> _Aim of the exercise_
Write out an exact copy of the line with "पहुँचना शरीर में पहुँचना नहीं है।" and of each line after it, through the end of the records below.

> _Provided data_

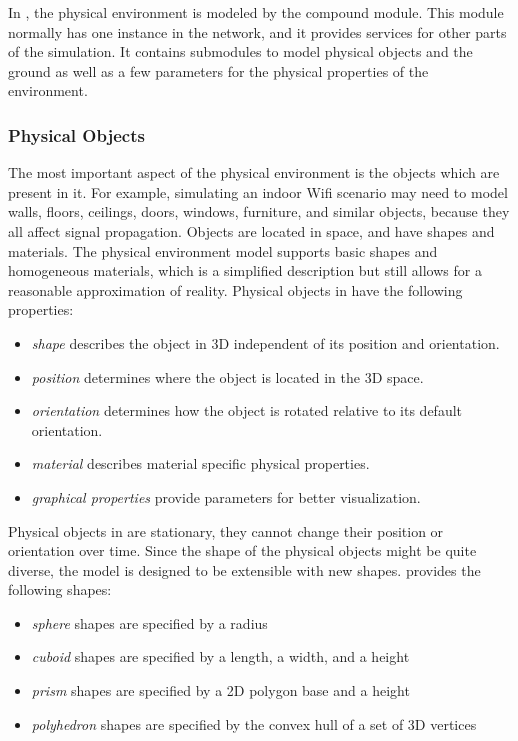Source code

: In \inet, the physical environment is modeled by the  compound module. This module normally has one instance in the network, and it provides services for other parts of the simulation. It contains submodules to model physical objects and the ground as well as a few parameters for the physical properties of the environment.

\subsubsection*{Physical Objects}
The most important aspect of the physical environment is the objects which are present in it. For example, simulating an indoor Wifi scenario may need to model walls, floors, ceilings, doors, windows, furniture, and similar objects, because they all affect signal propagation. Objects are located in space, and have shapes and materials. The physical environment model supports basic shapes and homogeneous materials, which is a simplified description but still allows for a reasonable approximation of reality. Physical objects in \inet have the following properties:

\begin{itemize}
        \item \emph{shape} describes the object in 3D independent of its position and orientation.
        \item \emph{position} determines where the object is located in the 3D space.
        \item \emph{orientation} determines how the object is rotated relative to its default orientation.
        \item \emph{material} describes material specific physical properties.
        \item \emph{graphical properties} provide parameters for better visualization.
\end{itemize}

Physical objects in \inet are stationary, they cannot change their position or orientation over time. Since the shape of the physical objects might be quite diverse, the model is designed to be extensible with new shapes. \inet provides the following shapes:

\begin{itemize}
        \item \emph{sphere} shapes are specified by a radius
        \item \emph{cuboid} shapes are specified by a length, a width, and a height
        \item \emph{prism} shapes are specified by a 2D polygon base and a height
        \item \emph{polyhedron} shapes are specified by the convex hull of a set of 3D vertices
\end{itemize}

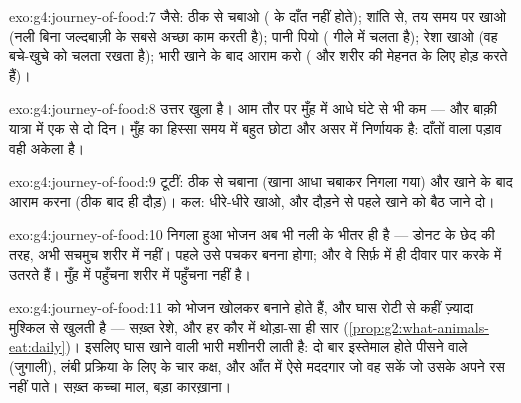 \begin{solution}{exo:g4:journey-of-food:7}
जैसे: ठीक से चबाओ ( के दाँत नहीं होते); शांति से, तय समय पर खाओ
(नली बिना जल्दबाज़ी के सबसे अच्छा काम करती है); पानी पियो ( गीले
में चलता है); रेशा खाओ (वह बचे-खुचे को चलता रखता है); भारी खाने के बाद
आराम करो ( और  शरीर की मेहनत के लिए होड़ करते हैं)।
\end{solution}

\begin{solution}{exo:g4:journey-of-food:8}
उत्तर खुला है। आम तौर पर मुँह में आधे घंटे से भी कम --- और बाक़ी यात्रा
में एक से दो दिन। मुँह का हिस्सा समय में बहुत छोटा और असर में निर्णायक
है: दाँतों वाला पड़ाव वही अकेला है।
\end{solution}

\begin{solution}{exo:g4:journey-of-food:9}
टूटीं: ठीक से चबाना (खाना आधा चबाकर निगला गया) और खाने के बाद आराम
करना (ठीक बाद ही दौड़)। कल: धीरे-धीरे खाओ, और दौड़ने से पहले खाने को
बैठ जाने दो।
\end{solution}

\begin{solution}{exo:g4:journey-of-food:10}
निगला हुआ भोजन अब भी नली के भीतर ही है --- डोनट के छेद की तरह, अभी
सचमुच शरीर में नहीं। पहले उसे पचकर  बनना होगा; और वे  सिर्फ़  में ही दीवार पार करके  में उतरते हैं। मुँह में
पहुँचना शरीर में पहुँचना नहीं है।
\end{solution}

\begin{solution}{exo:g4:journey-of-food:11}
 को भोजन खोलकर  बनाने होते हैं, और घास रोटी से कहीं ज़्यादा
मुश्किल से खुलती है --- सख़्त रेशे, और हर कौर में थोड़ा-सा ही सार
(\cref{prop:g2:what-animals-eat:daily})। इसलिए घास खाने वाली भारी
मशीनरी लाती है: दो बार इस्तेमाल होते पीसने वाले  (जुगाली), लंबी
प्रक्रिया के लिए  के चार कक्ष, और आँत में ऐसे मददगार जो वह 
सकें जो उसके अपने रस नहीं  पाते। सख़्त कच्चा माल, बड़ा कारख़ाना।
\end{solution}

> _Your response_
पहुँचना शरीर में पहुँचना नहीं है।
\end{solution}

\begin{solution}{exo:g4:journey-of-food:11}
 को भोजन खोलकर  बनाने होते हैं, और घास रोटी से कहीं ज़्यादा
मुश्किल से खुलती है --- सख़्त रेशे, और हर कौर में थोड़ा-सा ही सार
(\cref{prop:g2:what-animals-eat:daily})। इसलिए घास खाने वाली भारी
मशीनरी लाती है: दो बार इस्तेमाल होते पीसने वाले  (जुगाली), लंबी
प्रक्रिया के लिए  के चार कक्ष, और आँत में ऐसे मददगार जो वह 
सकें जो उसके अपने रस नहीं  पाते। सख़्त कच्चा माल, बड़ा कारख़ाना।
\end{solution}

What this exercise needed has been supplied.